Several analyses have established a relationship between an unfavorable outcome and several characteristics, including older age, variant chromosomal abnormalities, phenotypic features,
FLT3 mutations, and presence of Bcr3
PML-RARα isoforms. However, these observations have not received approval to amend the standard therapy for APL. In an original article of this special issue on APL, the Japan Adult Leukemia Study Group (JALSG) analyzed the data of the 344 patients enrolled in the APL204 trial prospectively treated with ATRA combined with chemotherapy, followed by maintenance therapy using ATRA or tamibarotene, in order to identify important prognostic factors [
6]. In multivariate analyses, overexpression of CD56 in blast appeared as an independent unfavorable prognostic factor for relapse-free survival. This tends to confirm the PETHEMA-LPA2012 study which included intensified consolidation for CD56
+ patients, and suggests the assessment of quantitative change of CD56 during and after treatment by an advanced multicolor flow cytometry.
Differentiation syndrome, which develops in approximately 5–25% of APL patients, is a life-threatening condition triggered by a release of inflammatory cytokines and chemokines by blastic cells; these differentiate in response to ATRA and/or ATO therapy. An original article of this special issue demonstrates that atypical expression of the enzyme transglutaminase 2 (TG2) leads to the generation of inflammation, and could serve as a potential target for the prevention of differentiation syndrome [
7].
APL during pregnancy is a challenging situation, which may severely complicate the management of pregnancy, labor, and delivery. An original paper of this special issue analyzed the results of the main cases reported from the literature [
8]. Complete response rate remained high despite spontaneous and induced abortion experienced in women diagnosed during the first trimester. Gestational age did not seem to affect the outcomes in the mother, but was closely related to fetal viability. Despite a lack of teratogenic effects reported in neonates, the use of potential teratogenic agents, such as ATRA and ATO, should be done judiciously according to gestational age.

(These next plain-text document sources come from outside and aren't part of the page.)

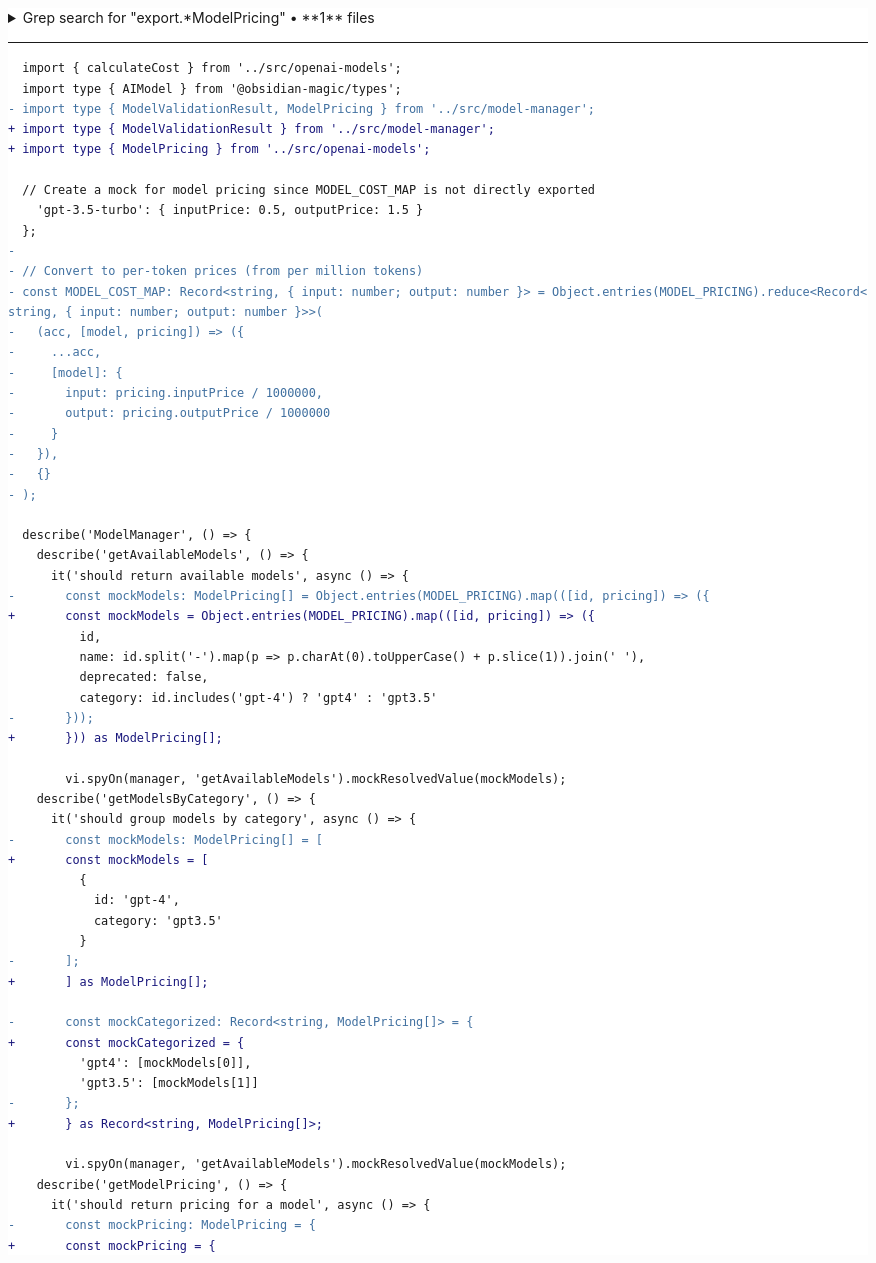 
<details><summary>Grep search for "export.*ModelPricing" • **1** files</summary></details>

---

```diff
  import { calculateCost } from '../src/openai-models';
  import type { AIModel } from '@obsidian-magic/types';
- import type { ModelValidationResult, ModelPricing } from '../src/model-manager';
+ import type { ModelValidationResult } from '../src/model-manager';
+ import type { ModelPricing } from '../src/openai-models';
  
  // Create a mock for model pricing since MODEL_COST_MAP is not directly exported
    'gpt-3.5-turbo': { inputPrice: 0.5, outputPrice: 1.5 }
  };
- 
- // Convert to per-token prices (from per million tokens)
- const MODEL_COST_MAP: Record<string, { input: number; output: number }> = Object.entries(MODEL_PRICING).reduce<Record<string, { input: number; output: number }>>(
-   (acc, [model, pricing]) => ({
-     ...acc,
-     [model]: {
-       input: pricing.inputPrice / 1000000,
-       output: pricing.outputPrice / 1000000
-     }
-   }),
-   {}
- );
  
  describe('ModelManager', () => {
    describe('getAvailableModels', () => {
      it('should return available models', async () => {
-       const mockModels: ModelPricing[] = Object.entries(MODEL_PRICING).map(([id, pricing]) => ({
+       const mockModels = Object.entries(MODEL_PRICING).map(([id, pricing]) => ({
          id,
          name: id.split('-').map(p => p.charAt(0).toUpperCase() + p.slice(1)).join(' '),
          deprecated: false,
          category: id.includes('gpt-4') ? 'gpt4' : 'gpt3.5'
-       }));
+       })) as ModelPricing[];
        
        vi.spyOn(manager, 'getAvailableModels').mockResolvedValue(mockModels);
    describe('getModelsByCategory', () => {
      it('should group models by category', async () => {
-       const mockModels: ModelPricing[] = [
+       const mockModels = [
          {
            id: 'gpt-4',
            category: 'gpt3.5'
          }
-       ];
+       ] as ModelPricing[];
        
-       const mockCategorized: Record<string, ModelPricing[]> = {
+       const mockCategorized = {
          'gpt4': [mockModels[0]],
          'gpt3.5': [mockModels[1]]
-       };
+       } as Record<string, ModelPricing[]>;
        
        vi.spyOn(manager, 'getAvailableModels').mockResolvedValue(mockModels);
    describe('getModelPricing', () => {
      it('should return pricing for a model', async () => {
-       const mockPricing: ModelPricing = {
+       const mockPricing = {
```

APL remains the best example of how targeted therapy can trigger definitive cures and have paved the way in which cancer should be treated. However, open issues still remain. This special issue of Cancers represents a collaborative and international effort that aims to develop better understanding in APL by blending articles regarding genetic, prognostic, and therapeutic approaches. The articles collectively highlight future prospects for improving again therapy and recall the constant progresses made over the last decades yielding APL status to evolve from highly fatal to highly curable.